Basic dagger is 2 GP. Double it for cold iron, 4 GP. Double again for pure crafting, 8 GP.
Meanwhile casters didn't pay a single dime to get defensive casting in the first place.
It seems like you're saying that the price is reasonable because it's 8gp, not 1gp. Sure, it's 8x as high, but 8gp still isn't very much. And fighters didn't pay a dime to be able to grapple or bull rush. Monks don't pay a dime to flurry. It doesn't make sense to say that class features and core rules, being free, should be priced at lower than 8gp.
I'll admit the core spells of the ranger/paladin aren't very hot, but there's plenty of cool powerful magic in splatbooks for those classes, in particular when combined with that option for paladins to cast their spells as swift actions.
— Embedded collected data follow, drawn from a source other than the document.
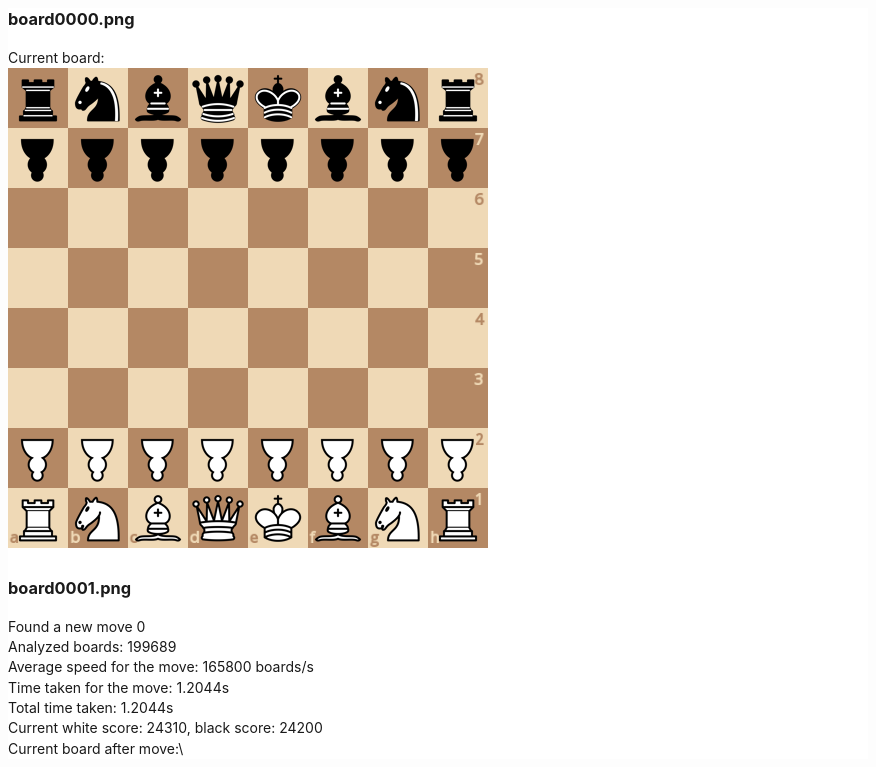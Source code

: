 ### board0000.png

Current board:\
![board0000.png](images/board0000.png)

### board0001.png

Found a new move 0\
Analyzed boards: 199689\
Average speed for the move: 165800 boards/s\
Time taken for the move: 1.2044s\
Total time taken: 1.2044s\
Current white score: 24310, black score: 24200\
Current board after move:\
I'm arguing that pure metal items, even cheap ones, are more powerful than the entire ranger and paladin spell lists, even with splatbooks. Do you disagree? I mean, is there a ranger spell which doubles your armor bonus, doubles the attack bonus from your BaB, makes you almost immune to magic, and lets you completely cripple an opponent's spellcasting ability with a single attack?
Leadership, Item Familiar, wild companion and friends would like a word with you.
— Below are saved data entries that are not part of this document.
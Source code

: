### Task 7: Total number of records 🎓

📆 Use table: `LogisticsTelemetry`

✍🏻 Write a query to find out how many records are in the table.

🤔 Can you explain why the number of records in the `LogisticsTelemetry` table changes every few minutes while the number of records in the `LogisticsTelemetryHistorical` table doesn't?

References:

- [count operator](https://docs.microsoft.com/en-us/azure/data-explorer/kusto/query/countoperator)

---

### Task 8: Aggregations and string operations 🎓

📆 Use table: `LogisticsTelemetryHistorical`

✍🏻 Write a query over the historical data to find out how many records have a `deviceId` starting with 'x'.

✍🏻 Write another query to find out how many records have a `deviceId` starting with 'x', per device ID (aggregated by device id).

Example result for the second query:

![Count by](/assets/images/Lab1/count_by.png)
You might be right about leadership, but only because your followers can craft pure metal items. You're basically giving a 99% discount on powerful item abilities. I'd take that over all the feats you listed combined.
Again, arrows disabling spellcasting is your personal house rule, not my problem.
Then maybe I misunderstood your rules. It looked like there were several ways to disable spellcasters. An arrow can take out the caster's mouth, preventing verbal casting. Armor can create an antimagic field. I think there were a couple other examples, which I forget.
Then, if you're pimping your nonhumanoid monsters with full wargear, well, the PCs would be in for a world of hurt even if it was "just" magic equipment.
Not full wargear. I'm pimping monsters with they normal total wealth, spent on pure metal items, and putting them up against PCs with full magic equipment. The monsters still win. If the monsters had regular magic items, they'd lose. You make this clear in your description -- you want these items to be more powerful than magic items. All I'm saying here is that you should consider making the items common due to their price (so you'll never have a party of PCs without them), or a higher price to make them less common. Otherwise, you'll have some pretty serious balance issues.
How exactly? Fighter/barbarian drinks potion of invisibility (which also gives it time to gulp down some extra buffs), gets near with a spiked chain and trip feats, warrior is screwed because a pure metal bow still provokes Aoos for attempting to fire in melee.
You're giving all the advantages to the fighter or barbarian. I don't think I'm going to convince you of this in my current tired state, so I'll stop this line of argument for now.